Rozprawa, która ma potrwać dwa dni, prowadzi sędzia bez ławy przysięgłych. Działacze na rzecz ochrony środowiska zebrali się przed sądem, wyrażając poparcie dla Thunberg skandując w stylu „protest klimatyczny nie jest przestępstwem”. W przypadku skazania każdemu oskarżonemu grozi maksymalna grzywna w wysokości 2500 funtów (3160 dolarów).
Proces Grety Thunberg uwydatnia skrzyżowanie aktywizmu klimatycznego, nieposłuszeństwa obywatelskiego i konsekwencji prawnych. Obrady rzuciły światło na wyzwania stojące przed aktywistami opowiadającymi się za pilnymi działaniami klimatycznymi.
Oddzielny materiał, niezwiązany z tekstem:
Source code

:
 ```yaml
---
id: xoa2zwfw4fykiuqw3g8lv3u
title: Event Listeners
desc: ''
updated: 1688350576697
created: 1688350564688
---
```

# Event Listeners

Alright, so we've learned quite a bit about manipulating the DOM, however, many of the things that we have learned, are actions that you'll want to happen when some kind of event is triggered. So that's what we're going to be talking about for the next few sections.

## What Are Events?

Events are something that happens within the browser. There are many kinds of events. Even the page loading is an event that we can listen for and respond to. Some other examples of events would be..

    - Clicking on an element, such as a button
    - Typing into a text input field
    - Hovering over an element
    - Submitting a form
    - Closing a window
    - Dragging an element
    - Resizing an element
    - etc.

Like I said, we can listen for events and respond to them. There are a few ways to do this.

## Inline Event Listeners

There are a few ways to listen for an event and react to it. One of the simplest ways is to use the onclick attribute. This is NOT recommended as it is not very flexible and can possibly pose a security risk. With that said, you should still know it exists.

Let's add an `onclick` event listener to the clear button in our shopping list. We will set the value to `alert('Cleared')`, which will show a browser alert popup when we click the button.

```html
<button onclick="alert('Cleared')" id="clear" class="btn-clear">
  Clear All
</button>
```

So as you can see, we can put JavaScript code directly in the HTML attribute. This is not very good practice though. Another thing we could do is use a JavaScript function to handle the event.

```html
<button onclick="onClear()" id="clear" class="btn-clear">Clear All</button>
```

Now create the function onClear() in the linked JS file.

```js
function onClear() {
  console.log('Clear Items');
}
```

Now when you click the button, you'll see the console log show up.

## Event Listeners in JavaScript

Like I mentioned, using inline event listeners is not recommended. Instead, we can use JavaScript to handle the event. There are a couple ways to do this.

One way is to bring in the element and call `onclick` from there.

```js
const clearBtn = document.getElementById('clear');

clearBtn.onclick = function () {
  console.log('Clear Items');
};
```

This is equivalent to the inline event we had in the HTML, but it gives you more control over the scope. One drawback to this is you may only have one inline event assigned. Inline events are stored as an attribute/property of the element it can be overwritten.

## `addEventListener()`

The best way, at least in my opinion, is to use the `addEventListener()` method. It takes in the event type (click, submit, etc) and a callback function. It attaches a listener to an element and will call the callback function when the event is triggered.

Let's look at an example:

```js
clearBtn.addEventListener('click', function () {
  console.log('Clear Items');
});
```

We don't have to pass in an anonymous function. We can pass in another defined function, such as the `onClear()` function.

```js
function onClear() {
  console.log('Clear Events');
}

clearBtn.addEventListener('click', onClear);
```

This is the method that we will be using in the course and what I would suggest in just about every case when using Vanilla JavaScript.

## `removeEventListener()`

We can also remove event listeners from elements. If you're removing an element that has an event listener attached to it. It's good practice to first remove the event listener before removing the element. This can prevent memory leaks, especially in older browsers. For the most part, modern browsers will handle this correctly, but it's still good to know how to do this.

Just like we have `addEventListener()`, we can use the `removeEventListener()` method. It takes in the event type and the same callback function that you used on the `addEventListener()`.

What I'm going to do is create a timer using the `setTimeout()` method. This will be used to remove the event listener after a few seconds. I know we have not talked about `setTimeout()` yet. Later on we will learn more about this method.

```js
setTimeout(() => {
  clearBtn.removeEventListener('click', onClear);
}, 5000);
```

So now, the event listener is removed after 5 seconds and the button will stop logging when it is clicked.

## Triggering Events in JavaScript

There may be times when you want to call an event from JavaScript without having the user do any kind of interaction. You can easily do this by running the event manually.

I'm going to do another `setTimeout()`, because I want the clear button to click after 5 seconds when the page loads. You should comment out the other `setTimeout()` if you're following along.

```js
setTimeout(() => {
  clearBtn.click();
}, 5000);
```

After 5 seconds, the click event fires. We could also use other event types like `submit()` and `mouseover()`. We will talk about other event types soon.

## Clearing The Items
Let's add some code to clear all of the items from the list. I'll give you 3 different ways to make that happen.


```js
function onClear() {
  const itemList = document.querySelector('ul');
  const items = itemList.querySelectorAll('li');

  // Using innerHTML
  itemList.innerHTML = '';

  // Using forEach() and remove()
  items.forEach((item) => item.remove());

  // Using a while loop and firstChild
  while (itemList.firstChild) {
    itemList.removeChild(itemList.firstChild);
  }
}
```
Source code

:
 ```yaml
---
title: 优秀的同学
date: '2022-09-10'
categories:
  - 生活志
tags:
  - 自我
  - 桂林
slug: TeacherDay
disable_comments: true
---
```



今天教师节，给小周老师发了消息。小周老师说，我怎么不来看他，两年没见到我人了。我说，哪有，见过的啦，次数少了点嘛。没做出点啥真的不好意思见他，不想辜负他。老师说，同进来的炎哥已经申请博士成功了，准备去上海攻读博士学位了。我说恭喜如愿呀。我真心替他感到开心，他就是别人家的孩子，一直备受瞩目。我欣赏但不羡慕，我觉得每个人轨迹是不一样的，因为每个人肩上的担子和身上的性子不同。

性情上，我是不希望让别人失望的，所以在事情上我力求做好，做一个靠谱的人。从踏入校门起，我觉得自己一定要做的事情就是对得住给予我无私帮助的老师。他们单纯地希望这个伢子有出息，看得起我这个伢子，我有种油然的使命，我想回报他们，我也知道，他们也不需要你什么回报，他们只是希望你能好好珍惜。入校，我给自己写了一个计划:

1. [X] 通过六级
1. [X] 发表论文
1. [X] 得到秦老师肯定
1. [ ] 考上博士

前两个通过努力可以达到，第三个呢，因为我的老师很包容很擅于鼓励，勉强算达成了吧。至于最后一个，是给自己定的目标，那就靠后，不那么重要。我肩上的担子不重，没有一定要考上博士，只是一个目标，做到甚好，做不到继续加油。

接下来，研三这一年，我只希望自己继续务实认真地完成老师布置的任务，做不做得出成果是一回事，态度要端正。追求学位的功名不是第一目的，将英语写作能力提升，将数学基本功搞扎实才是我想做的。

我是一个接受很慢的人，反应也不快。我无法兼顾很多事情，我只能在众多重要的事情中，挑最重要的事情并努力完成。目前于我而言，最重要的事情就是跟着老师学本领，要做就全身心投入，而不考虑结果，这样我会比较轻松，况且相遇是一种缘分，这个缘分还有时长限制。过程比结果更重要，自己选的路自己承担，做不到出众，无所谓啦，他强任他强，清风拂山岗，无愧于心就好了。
Niezłomne zaangażowanie Thunberg w swoją sprawę, widoczne w odmowie stosowania się do poleceń policji, rodzi pytania o równowagę między zaangażowaniem obywatelskim a ograniczeniami nałożonymi przez władze prawne. Wynik procesu prawdopodobnie zaostrzy dyskusje na temat roli pokojowych protestów w walce z kryzysem klimatycznym oraz potencjalnych konsekwencjach prawnych dla aktywistów stojących na czele światowego ruchu klimatycznego.